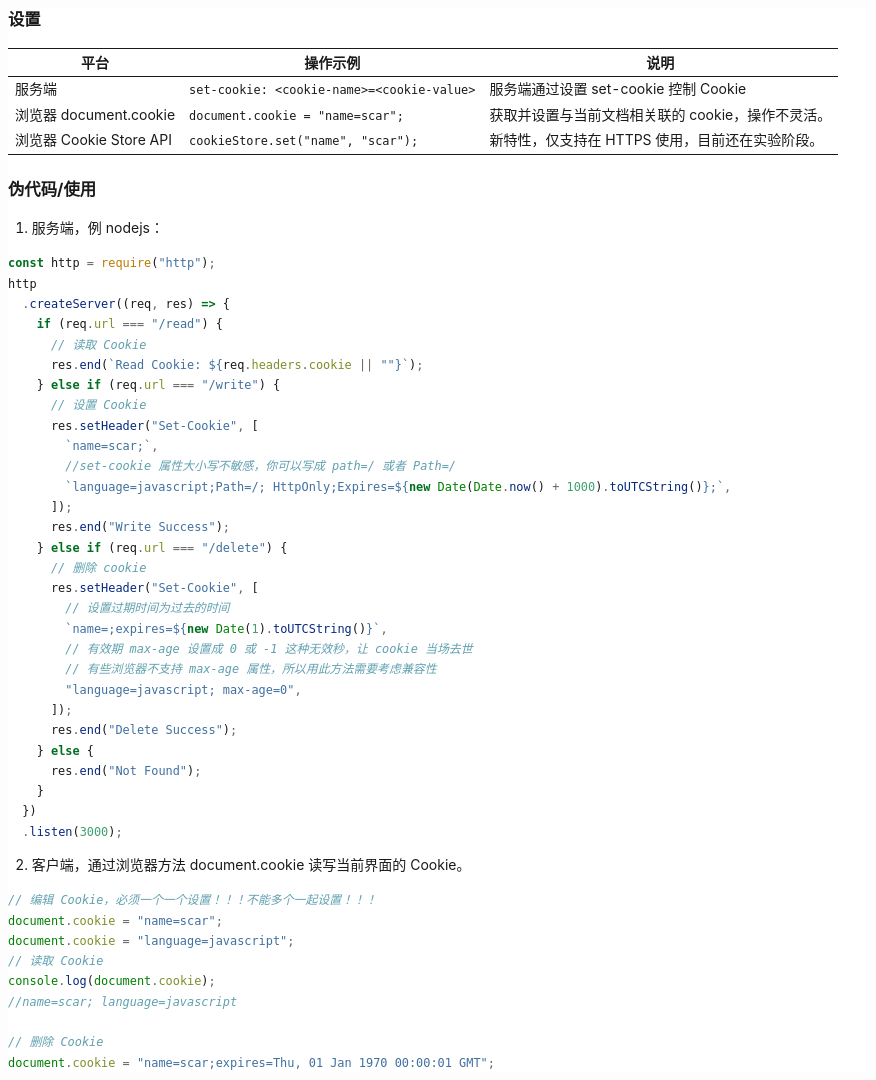 ### 设置

| 平台                    | 操作示例                                   | 说明                                              |
| ----------------------- | ------------------------------------------ | ------------------------------------------------- |
| 服务端                  | `set-cookie: <cookie-name>=<cookie-value>` | 服务端通过设置 set-cookie 控制 Cookie             |
| 浏览器 document.cookie  | `document.cookie = "name=scar";`           | 获取并设置与当前文档相关联的 cookie，操作不灵活。 |
| 浏览器 Cookie Store API | `cookieStore.set("name", "scar");`         | 新特性，仅支持在 HTTPS 使用，目前还在实验阶段。   |

### 伪代码/使用

1. 服务端，例 nodejs：

```js
const http = require("http");
http
  .createServer((req, res) => {
    if (req.url === "/read") {
      // 读取 Cookie
      res.end(`Read Cookie: ${req.headers.cookie || ""}`);
    } else if (req.url === "/write") {
      // 设置 Cookie
      res.setHeader("Set-Cookie", [
        `name=scar;`,
        //set-cookie 属性大小写不敏感，你可以写成 path=/ 或者 Path=/
        `language=javascript;Path=/; HttpOnly;Expires=${new Date(Date.now() + 1000).toUTCString()};`,
      ]);
      res.end("Write Success");
    } else if (req.url === "/delete") {
      // 删除 cookie
      res.setHeader("Set-Cookie", [
        // 设置过期时间为过去的时间
        `name=;expires=${new Date(1).toUTCString()}`,
        // 有效期 max-age 设置成 0 或 -1 这种无效秒，让 cookie 当场去世
        // 有些浏览器不支持 max-age 属性，所以用此方法需要考虑兼容性
        "language=javascript; max-age=0",
      ]);
      res.end("Delete Success");
    } else {
      res.end("Not Found");
    }
  })
  .listen(3000);
```

2. 客户端，通过浏览器方法 document.cookie 读写当前界面的 Cookie。

```js
// 编辑 Cookie，必须一个一个设置！！！不能多个一起设置！！！
document.cookie = "name=scar";
document.cookie = "language=javascript";
// 读取 Cookie
console.log(document.cookie);
//name=scar; language=javascript

// 删除 Cookie
document.cookie = "name=scar;expires=Thu, 01 Jan 1970 00:00:01 GMT";
```
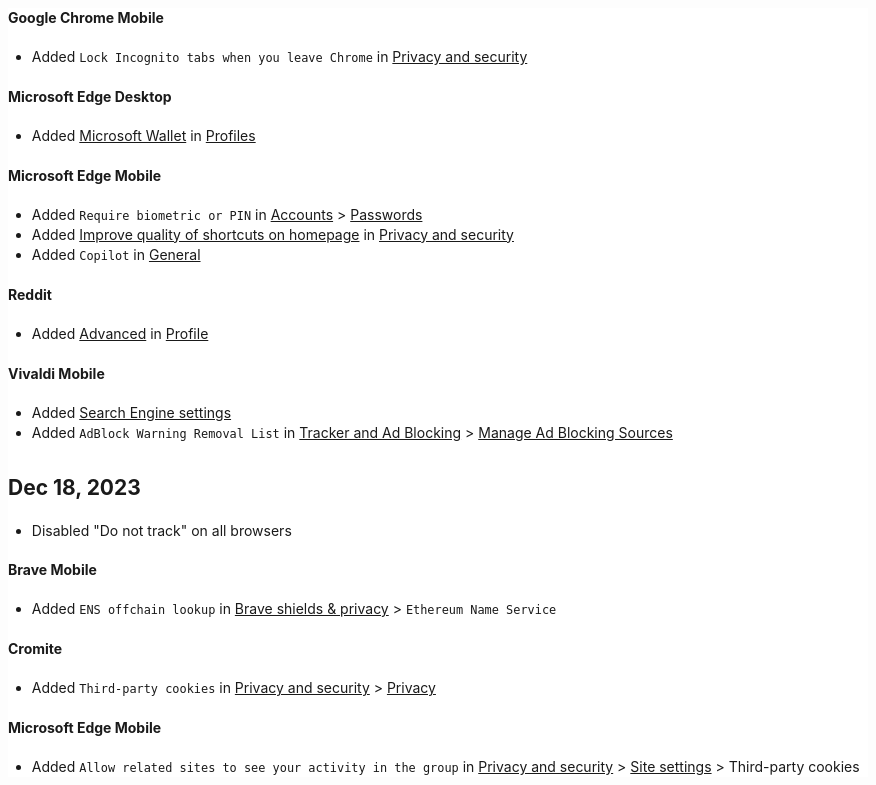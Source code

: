 #### Google Chrome Mobile
- Added `Lock Incognito tabs when you leave Chrome` in [Privacy and security](https://github.com/StellarSand/privacy-settings/blob/main/Privacy%20Settings/Google-Chrome-Mobile.md#privacy-and-security)

#### Microsoft Edge Desktop
- Added [Microsoft Wallet](https://github.com/StellarSand/privacy-settings/blob/main/Privacy%20Settings/Microsoft-Edge.md#microsoft-wallet) in [Profiles](https://github.com/StellarSand/privacy-settings/blob/main/Privacy%20Settings/Microsoft-Edge.md#profiles)

#### Microsoft Edge Mobile
- Added `Require biometric or PIN` in [Accounts](https://github.com/StellarSand/privacy-settings/blob/main/Privacy%20Settings/Microsoft-Edge-Mobile.md#accounts) > [Passwords](https://github.com/StellarSand/privacy-settings/blob/main/Privacy%20Settings/Microsoft-Edge-Mobile.md#passwords)
- Added [Improve quality of shortcuts on homepage](https://github.com/StellarSand/privacy-settings/blob/main/Privacy%20Settings/Microsoft-Edge-Mobile.md#improve-quality-of-shortcuts-on-homepage) in [Privacy and security](https://github.com/StellarSand/privacy-settings/blob/main/Privacy%20Settings/Microsoft-Edge-Mobile.md#privacy-and-security)
- Added `Copilot` in [General](https://github.com/StellarSand/privacy-settings/blob/main/Privacy%20Settings/Microsoft-Edge-Mobile.md#general)

#### Reddit
- Added [Advanced](https://github.com/StellarSand/privacy-settings/blob/main/Privacy%20Settings/Reddit.md#advanced) in [Profile](https://github.com/StellarSand/privacy-settings/blob/main/Privacy%20Settings/Reddit.md#profile)

#### Vivaldi Mobile
- Added [Search Engine settings](https://github.com/StellarSand/privacy-settings/blob/main/Privacy%20Settings/Vivaldi-Mobile.md#search-engine-settings)
- Added `AdBlock Warning Removal List` in [Tracker and Ad Blocking](https://github.com/StellarSand/privacy-settings/blob/main/Privacy%20Settings/Vivaldi-Mobile.md#tracker-and-ad-blocking) > [Manage Ad Blocking Sources](https://github.com/StellarSand/privacy-settings/blob/main/Privacy%20Settings/Vivaldi-Mobile.md#manage-ad-blocking-sources)



## Dec 18, 2023
- Disabled "Do not track" on all browsers

#### Brave Mobile
- Added `ENS offchain lookup` in [Brave shields & privacy](https://github.com/StellarSand/privacy-settings/blob/main/Privacy%20Settings/Brave-Mobile.md#brave-shields--privacy) > `Ethereum Name Service`

#### Cromite
- Added `Third-party cookies` in [Privacy and security](https://github.com/StellarSand/privacy-settings/blob/main/Privacy%20Settings/Cromite.md#privacy-and-security) > [Privacy](https://github.com/StellarSand/privacy-settings/blob/main/Privacy%20Settings/Cromite.md#privacy)

#### Microsoft Edge Mobile
- Added `Allow related sites to see your activity in the group` in [Privacy and security](https://github.com/StellarSand/privacy-settings/blob/main/Privacy%20Settings/Microsoft-Edge-Mobile.md#privacy-and-security) > [Site settings](https://github.com/StellarSand/privacy-settings/blob/main/Privacy%20Settings/Microsoft-Edge-Mobile.md#site-settings) > Third-party cookies
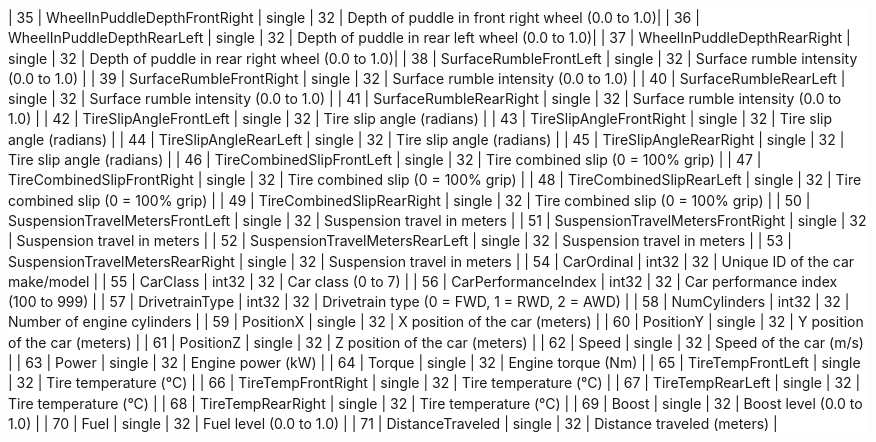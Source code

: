 | 35 | WheelInPuddleDepthFrontRight             | single    | 32            | Depth of puddle in front right wheel (0.0 to 1.0)|
| 36 | WheelInPuddleDepthRearLeft               | single    | 32            | Depth of puddle in rear left wheel (0.0 to 1.0)|
| 37 | WheelInPuddleDepthRearRight              | single    | 32            | Depth of puddle in rear right wheel (0.0 to 1.0)|
| 38 | SurfaceRumbleFrontLeft                   | single    | 32            | Surface rumble intensity (0.0 to 1.0)    |
| 39 | SurfaceRumbleFrontRight                  | single    | 32            | Surface rumble intensity (0.0 to 1.0)    |
| 40 | SurfaceRumbleRearLeft                    | single    | 32            | Surface rumble intensity (0.0 to 1.0)    |
| 41 | SurfaceRumbleRearRight                   | single    | 32            | Surface rumble intensity (0.0 to 1.0)    |
| 42 | TireSlipAngleFrontLeft                   | single    | 32            | Tire slip angle (radians)                |
| 43 | TireSlipAngleFrontRight                  | single    | 32            | Tire slip angle (radians)                |
| 44 | TireSlipAngleRearLeft                    | single    | 32            | Tire slip angle (radians)                |
| 45 | TireSlipAngleRearRight                   | single    | 32            | Tire slip angle (radians)                |
| 46 | TireCombinedSlipFrontLeft                | single    | 32            | Tire combined slip (0 = 100% grip)      |
| 47 | TireCombinedSlipFrontRight               | single    | 32            | Tire combined slip (0 = 100% grip)      |
| 48 | TireCombinedSlipRearLeft                 | single    | 32            | Tire combined slip (0 = 100% grip)      |
| 49 | TireCombinedSlipRearRight                | single    | 32            | Tire combined slip (0 = 100% grip)      |
| 50 | SuspensionTravelMetersFrontLeft          | single    | 32            | Suspension travel in meters              |
| 51 | SuspensionTravelMetersFrontRight         | single    | 32            | Suspension travel in meters              |
| 52 | SuspensionTravelMetersRearLeft           | single    | 32            | Suspension travel in meters              |
| 53 | SuspensionTravelMetersRearRight          | single    | 32            | Suspension travel in meters              |
| 54 | CarOrdinal                               | int32     | 32            | Unique ID of the car make/model          |
| 55 | CarClass                                  | int32     | 32            | Car class (0 to 7)                       |
| 56 | CarPerformanceIndex                      | int32     | 32            | Car performance index (100 to 999)       |
| 57 | DrivetrainType                            | int32     | 32            | Drivetrain type (0 = FWD, 1 = RWD, 2 = AWD) |
| 58 | NumCylinders                              | int32     | 32            | Number of engine cylinders               |
| 59 | PositionX                                | single    | 32            | X position of the car (meters)           |
| 60 | PositionY                                | single    | 32            | Y position of the car (meters)           |
| 61 | PositionZ                                | single    | 32            | Z position of the car (meters)           |
| 62 | Speed                                     | single    | 32            | Speed of the car (m/s)                   |
| 63 | Power                                     | single    | 32            | Engine power (kW)                        |
| 64 | Torque                                    | single    | 32            | Engine torque (Nm)                       |
| 65 | TireTempFrontLeft                         | single    | 32            | Tire temperature (°C)                    |
| 66 | TireTempFrontRight                        | single    | 32            | Tire temperature (°C)                    |
| 67 | TireTempRearLeft                          | single    | 32            | Tire temperature (°C)                    |
| 68 | TireTempRearRight                         | single    | 32            | Tire temperature (°C)                    |
| 69 | Boost                                     | single    | 32            | Boost level (0.0 to 1.0)                 |
| 70 | Fuel                                      | single    | 32            | Fuel level (0.0 to 1.0)                  |
| 71 | DistanceTraveled                          | single    | 32            | Distance traveled (meters)              |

━━━━

:: WHAT IS REQUIRED ::
Write out exactly the lines above between the line with "Incognito tabs when" and the line with "#### Microsoft Edge Desktop", inclusive, and nothing beyond them.

:: THE ANSWER ::
- Added `Lock Incognito tabs when you leave Chrome` in [Privacy and security](https://github.com/StellarSand/privacy-settings/blob/main/Privacy%20Settings/Google-Chrome-Mobile.md#privacy-and-security)

#### Microsoft Edge Desktop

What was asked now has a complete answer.